Exercise directions: Copy the data precisely, character for character, and leave out every picture.

Records drawn from a dataset:
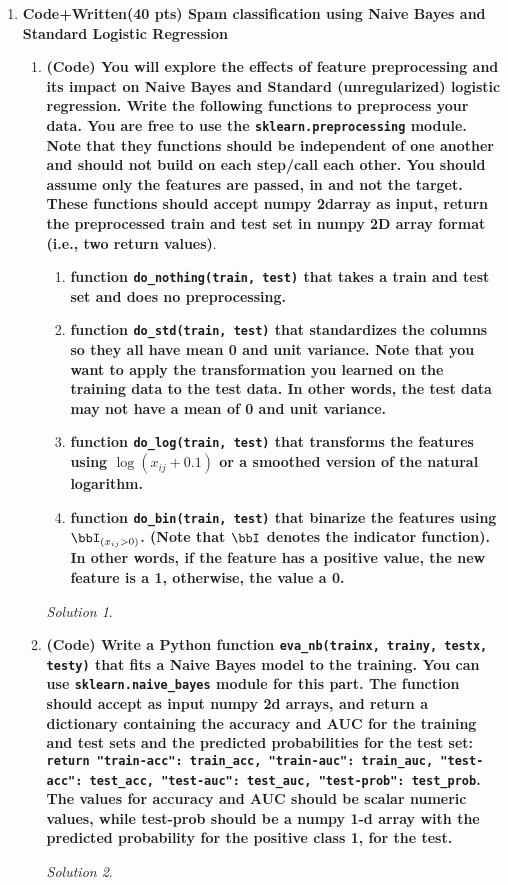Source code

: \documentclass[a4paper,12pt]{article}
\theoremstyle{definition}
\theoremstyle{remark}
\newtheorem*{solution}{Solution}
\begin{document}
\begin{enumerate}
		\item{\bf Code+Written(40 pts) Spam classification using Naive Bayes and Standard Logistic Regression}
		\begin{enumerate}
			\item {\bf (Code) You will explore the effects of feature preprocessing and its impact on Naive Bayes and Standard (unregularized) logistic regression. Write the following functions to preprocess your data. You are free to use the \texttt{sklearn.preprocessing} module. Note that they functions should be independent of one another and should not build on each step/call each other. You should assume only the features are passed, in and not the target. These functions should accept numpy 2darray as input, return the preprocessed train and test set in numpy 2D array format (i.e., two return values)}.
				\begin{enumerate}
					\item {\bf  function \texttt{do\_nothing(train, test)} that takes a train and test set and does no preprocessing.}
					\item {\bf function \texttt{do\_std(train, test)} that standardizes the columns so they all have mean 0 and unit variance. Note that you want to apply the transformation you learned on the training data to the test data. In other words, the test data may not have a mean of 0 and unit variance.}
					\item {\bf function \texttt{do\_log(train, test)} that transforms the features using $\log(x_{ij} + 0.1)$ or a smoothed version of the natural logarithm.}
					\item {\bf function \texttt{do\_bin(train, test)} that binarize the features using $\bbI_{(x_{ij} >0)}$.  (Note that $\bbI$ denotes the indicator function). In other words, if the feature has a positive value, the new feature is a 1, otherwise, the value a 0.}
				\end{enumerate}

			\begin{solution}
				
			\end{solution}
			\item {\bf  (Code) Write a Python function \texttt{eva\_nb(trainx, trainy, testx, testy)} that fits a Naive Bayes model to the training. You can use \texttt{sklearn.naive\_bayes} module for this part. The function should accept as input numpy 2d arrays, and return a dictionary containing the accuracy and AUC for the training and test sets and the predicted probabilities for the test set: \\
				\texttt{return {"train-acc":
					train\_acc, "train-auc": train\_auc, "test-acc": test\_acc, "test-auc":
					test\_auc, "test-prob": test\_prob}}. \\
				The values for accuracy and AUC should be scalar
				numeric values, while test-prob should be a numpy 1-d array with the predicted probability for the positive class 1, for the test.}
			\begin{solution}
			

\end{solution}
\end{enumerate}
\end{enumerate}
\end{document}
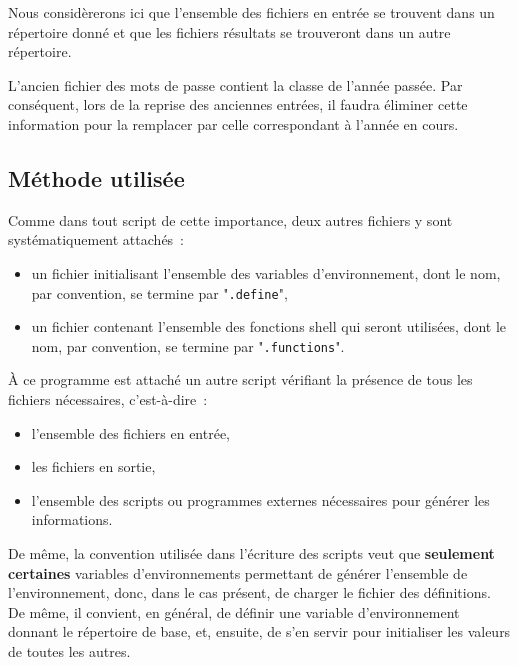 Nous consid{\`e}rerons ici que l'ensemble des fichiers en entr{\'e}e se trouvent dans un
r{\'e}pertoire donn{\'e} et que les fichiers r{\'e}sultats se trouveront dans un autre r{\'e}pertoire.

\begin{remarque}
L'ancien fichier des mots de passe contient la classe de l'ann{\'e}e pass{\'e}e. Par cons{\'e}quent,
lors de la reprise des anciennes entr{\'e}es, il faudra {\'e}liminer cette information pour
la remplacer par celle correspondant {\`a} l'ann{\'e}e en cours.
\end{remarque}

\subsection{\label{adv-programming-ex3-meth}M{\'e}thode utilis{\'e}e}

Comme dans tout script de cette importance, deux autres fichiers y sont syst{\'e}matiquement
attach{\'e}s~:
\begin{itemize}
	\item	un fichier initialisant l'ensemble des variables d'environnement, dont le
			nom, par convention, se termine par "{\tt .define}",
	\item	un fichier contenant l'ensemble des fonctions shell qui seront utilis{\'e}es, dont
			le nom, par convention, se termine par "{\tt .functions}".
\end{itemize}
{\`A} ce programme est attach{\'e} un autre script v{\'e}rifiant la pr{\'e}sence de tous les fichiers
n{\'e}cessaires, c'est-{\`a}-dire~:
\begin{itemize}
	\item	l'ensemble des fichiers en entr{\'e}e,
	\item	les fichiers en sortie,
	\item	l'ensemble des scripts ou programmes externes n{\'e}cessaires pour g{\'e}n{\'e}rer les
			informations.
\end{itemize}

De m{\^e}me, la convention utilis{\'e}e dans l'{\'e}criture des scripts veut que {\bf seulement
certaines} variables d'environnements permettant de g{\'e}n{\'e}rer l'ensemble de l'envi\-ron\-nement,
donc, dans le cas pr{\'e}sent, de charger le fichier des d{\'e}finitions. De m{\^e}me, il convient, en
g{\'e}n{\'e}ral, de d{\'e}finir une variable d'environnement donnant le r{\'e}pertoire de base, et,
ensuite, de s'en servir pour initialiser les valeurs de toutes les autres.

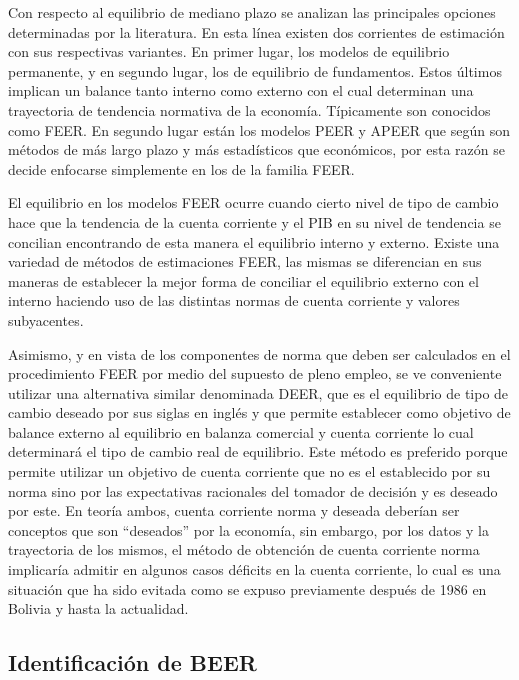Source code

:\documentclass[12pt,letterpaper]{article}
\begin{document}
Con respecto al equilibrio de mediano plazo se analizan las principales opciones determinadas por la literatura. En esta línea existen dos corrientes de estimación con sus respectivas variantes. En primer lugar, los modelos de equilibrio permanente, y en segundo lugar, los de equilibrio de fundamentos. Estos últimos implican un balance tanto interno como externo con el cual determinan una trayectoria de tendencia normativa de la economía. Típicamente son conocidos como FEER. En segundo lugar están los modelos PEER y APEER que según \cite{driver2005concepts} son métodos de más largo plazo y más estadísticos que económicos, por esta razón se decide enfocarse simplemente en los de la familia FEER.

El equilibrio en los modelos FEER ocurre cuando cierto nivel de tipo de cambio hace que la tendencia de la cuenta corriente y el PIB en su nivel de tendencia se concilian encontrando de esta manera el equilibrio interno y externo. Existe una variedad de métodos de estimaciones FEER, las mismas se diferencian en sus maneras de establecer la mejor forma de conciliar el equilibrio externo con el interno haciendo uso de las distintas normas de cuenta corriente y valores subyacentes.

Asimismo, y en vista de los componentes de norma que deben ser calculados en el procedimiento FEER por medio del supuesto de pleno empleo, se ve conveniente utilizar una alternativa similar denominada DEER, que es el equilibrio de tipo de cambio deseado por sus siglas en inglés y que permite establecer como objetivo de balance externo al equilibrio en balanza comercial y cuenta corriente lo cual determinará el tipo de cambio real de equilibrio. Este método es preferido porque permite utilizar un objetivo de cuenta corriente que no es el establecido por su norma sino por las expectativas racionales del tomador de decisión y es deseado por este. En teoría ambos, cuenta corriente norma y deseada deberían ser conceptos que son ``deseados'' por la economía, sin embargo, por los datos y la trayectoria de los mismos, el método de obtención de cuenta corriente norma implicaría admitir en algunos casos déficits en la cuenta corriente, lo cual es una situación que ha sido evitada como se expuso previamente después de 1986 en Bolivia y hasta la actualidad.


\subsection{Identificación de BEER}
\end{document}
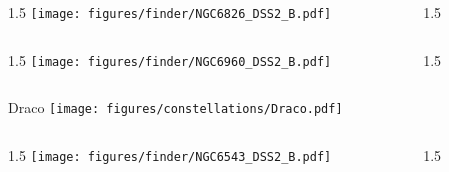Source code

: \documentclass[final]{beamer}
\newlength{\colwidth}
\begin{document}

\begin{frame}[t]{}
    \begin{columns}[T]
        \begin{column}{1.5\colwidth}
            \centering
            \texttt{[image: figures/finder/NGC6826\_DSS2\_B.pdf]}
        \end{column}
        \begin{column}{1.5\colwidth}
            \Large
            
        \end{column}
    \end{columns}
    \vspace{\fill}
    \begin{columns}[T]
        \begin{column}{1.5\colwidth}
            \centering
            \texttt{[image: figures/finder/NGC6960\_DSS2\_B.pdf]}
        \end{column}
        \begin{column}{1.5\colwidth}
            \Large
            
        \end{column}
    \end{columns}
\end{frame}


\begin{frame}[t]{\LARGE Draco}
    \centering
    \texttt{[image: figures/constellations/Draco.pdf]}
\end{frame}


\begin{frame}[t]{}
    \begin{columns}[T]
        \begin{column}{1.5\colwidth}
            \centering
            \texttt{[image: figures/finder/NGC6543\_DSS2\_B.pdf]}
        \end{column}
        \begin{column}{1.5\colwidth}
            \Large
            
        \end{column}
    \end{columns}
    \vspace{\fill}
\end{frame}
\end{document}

Exercise answer:
Source code

: \documentclass[a4paper,12pt]{article}
\theoremstyle{definition}
\theoremstyle{remark}
\newtheorem*{solution}{Solution}
\begin{document}
\begin{enumerate}
		\item{\bf Code+Written(40 pts) Spam classification using Naive Bayes and Standard Logistic Regression}
		\begin{enumerate}
			\item {\bf (Code) You will explore the effects of feature preprocessing and its impact on Naive Bayes and Standard (unregularized) logistic regression. Write the following functions to preprocess your data. You are free to use the \texttt{sklearn.preprocessing} module. Note that they functions should be independent of one another and should not build on each step/call each other. You should assume only the features are passed, in and not the target. These functions should accept numpy 2darray as input, return the preprocessed train and test set in numpy 2D array format (i.e., two return values)}.
				\begin{enumerate}
					\item {\bf  function \texttt{do\_nothing(train, test)} that takes a train and test set and does no preprocessing.}
					\item {\bf function \texttt{do\_std(train, test)} that standardizes the columns so they all have mean 0 and unit variance. Note that you want to apply the transformation you learned on the training data to the test data. In other words, the test data may not have a mean of 0 and unit variance.}
					\item {\bf function \texttt{do\_log(train, test)} that transforms the features using $\log(x_{ij} + 0.1)$ or a smoothed version of the natural logarithm.}
					\item {\bf function \texttt{do\_bin(train, test)} that binarize the features using $\bbI_{(x_{ij} >0)}$.  (Note that $\bbI$ denotes the indicator function). In other words, if the feature has a positive value, the new feature is a 1, otherwise, the value a 0.}
				\end{enumerate}

			\begin{solution}
				
			\end{solution}
			\item {\bf  (Code) Write a Python function \texttt{eva\_nb(trainx, trainy, testx, testy)} that fits a Naive Bayes model to the training. You can use \texttt{sklearn.naive\_bayes} module for this part. The function should accept as input numpy 2d arrays, and return a dictionary containing the accuracy and AUC for the training and test sets and the predicted probabilities for the test set: \\
				\texttt{return {"train-acc":
					train\_acc, "train-auc": train\_auc, "test-acc": test\_acc, "test-auc":
					test\_auc, "test-prob": test\_prob}}. \\
				The values for accuracy and AUC should be scalar
				numeric values, while test-prob should be a numpy 1-d array with the predicted probability for the positive class 1, for the test.}
			\begin{solution}
			

\end{solution}
\end{enumerate}
\end{enumerate}
\end{document}
 Nous consid{\`e}rerons ici que l'ensemble des fichiers en entr{\'e}e se trouvent dans un
r{\'e}pertoire donn{\'e} et que les fichiers r{\'e}sultats se trouveront dans un autre r{\'e}pertoire.

\begin{remarque}
L'ancien fichier des mots de passe contient la classe de l'ann{\'e}e pass{\'e}e. Par cons{\'e}quent,
lors de la reprise des anciennes entr{\'e}es, il faudra {\'e}liminer cette information pour
la remplacer par celle correspondant {\`a} l'ann{\'e}e en cours.
\end{remarque}

\subsection{\label{adv-programming-ex3-meth}M{\'e}thode utilis{\'e}e}

Comme dans tout script de cette importance, deux autres fichiers y sont syst{\'e}matiquement
attach{\'e}s~:
\begin{itemize}
	\item	un fichier initialisant l'ensemble des variables d'environnement, dont le
			nom, par convention, se termine par "{\tt .define}",
	\item	un fichier contenant l'ensemble des fonctions shell qui seront utilis{\'e}es, dont
			le nom, par convention, se termine par "{\tt .functions}".
\end{itemize}
{\`A} ce programme est attach{\'e} un autre script v{\'e}rifiant la pr{\'e}sence de tous les fichiers
n{\'e}cessaires, c'est-{\`a}-dire~:
\begin{itemize}
	\item	l'ensemble des fichiers en entr{\'e}e,
	\item	les fichiers en sortie,
	\item	l'ensemble des scripts ou programmes externes n{\'e}cessaires pour g{\'e}n{\'e}rer les
			informations.
\end{itemize}

De m{\^e}me, la convention utilis{\'e}e dans l'{\'e}criture des scripts veut que {\bf seulement
certaines} variables d'environnements permettant de g{\'e}n{\'e}rer l'ensemble de l'envi\-ron\-nement,
donc, dans le cas pr{\'e}sent, de charger le fichier des d{\'e}finitions. De m{\^e}me, il convient, en
g{\'e}n{\'e}ral, de d{\'e}finir une variable d'environnement donnant le r{\'e}pertoire de base, et,
ensuite, de s'en servir pour initialiser les valeurs de toutes les autres.

Source code

:\documentclass[12pt,letterpaper]{article}
\begin{document}
Con respecto al equilibrio de mediano plazo se analizan las principales opciones determinadas por la literatura. En esta línea existen dos corrientes de estimación con sus respectivas variantes. En primer lugar, los modelos de equilibrio permanente, y en segundo lugar, los de equilibrio de fundamentos. Estos últimos implican un balance tanto interno como externo con el cual determinan una trayectoria de tendencia normativa de la economía. Típicamente son conocidos como FEER. En segundo lugar están los modelos PEER y APEER que según \cite{driver2005concepts} son métodos de más largo plazo y más estadísticos que económicos, por esta razón se decide enfocarse simplemente en los de la familia FEER.

El equilibrio en los modelos FEER ocurre cuando cierto nivel de tipo de cambio hace que la tendencia de la cuenta corriente y el PIB en su nivel de tendencia se concilian encontrando de esta manera el equilibrio interno y externo. Existe una variedad de métodos de estimaciones FEER, las mismas se diferencian en sus maneras de establecer la mejor forma de conciliar el equilibrio externo con el interno haciendo uso de las distintas normas de cuenta corriente y valores subyacentes.

Asimismo, y en vista de los componentes de norma que deben ser calculados en el procedimiento FEER por medio del supuesto de pleno empleo, se ve conveniente utilizar una alternativa similar denominada DEER, que es el equilibrio de tipo de cambio deseado por sus siglas en inglés y que permite establecer como objetivo de balance externo al equilibrio en balanza comercial y cuenta corriente lo cual determinará el tipo de cambio real de equilibrio. Este método es preferido porque permite utilizar un objetivo de cuenta corriente que no es el establecido por su norma sino por las expectativas racionales del tomador de decisión y es deseado por este. En teoría ambos, cuenta corriente norma y deseada deberían ser conceptos que son ``deseados'' por la economía, sin embargo, por los datos y la trayectoria de los mismos, el método de obtención de cuenta corriente norma implicaría admitir en algunos casos déficits en la cuenta corriente, lo cual es una situación que ha sido evitada como se expuso previamente después de 1986 en Bolivia y hasta la actualidad.


\subsection{Identificación de BEER}
\end{document}
Source code

: \documentclass[final]{beamer}
\newlength{\colwidth}
\begin{document}

\begin{frame}[t]{}
    \begin{columns}[T]
        \begin{column}{1.5\colwidth}
            \centering
            \texttt{[image: figures/finder/NGC6826\_DSS2\_B.pdf]}
        \end{column}
        \begin{column}{1.5\colwidth}
            \Large
            
        \end{column}
    \end{columns}
    \vspace{\fill}
    \begin{columns}[T]
        \begin{column}{1.5\colwidth}
            \centering
            \texttt{[image: figures/finder/NGC6960\_DSS2\_B.pdf]}
        \end{column}
        \begin{column}{1.5\colwidth}
            \Large
            
        \end{column}
    \end{columns}
\end{frame}


\begin{frame}[t]{\LARGE Draco}
    \centering
    \texttt{[image: figures/constellations/Draco.pdf]}
\end{frame}


\begin{frame}[t]{}
    \begin{columns}[T]
        \begin{column}{1.5\colwidth}
            \centering
            \texttt{[image: figures/finder/NGC6543\_DSS2\_B.pdf]}
        \end{column}
        \begin{column}{1.5\colwidth}
            \Large
            
        \end{column}
    \end{columns}
    \vspace{\fill}
\end{frame}
\end{document}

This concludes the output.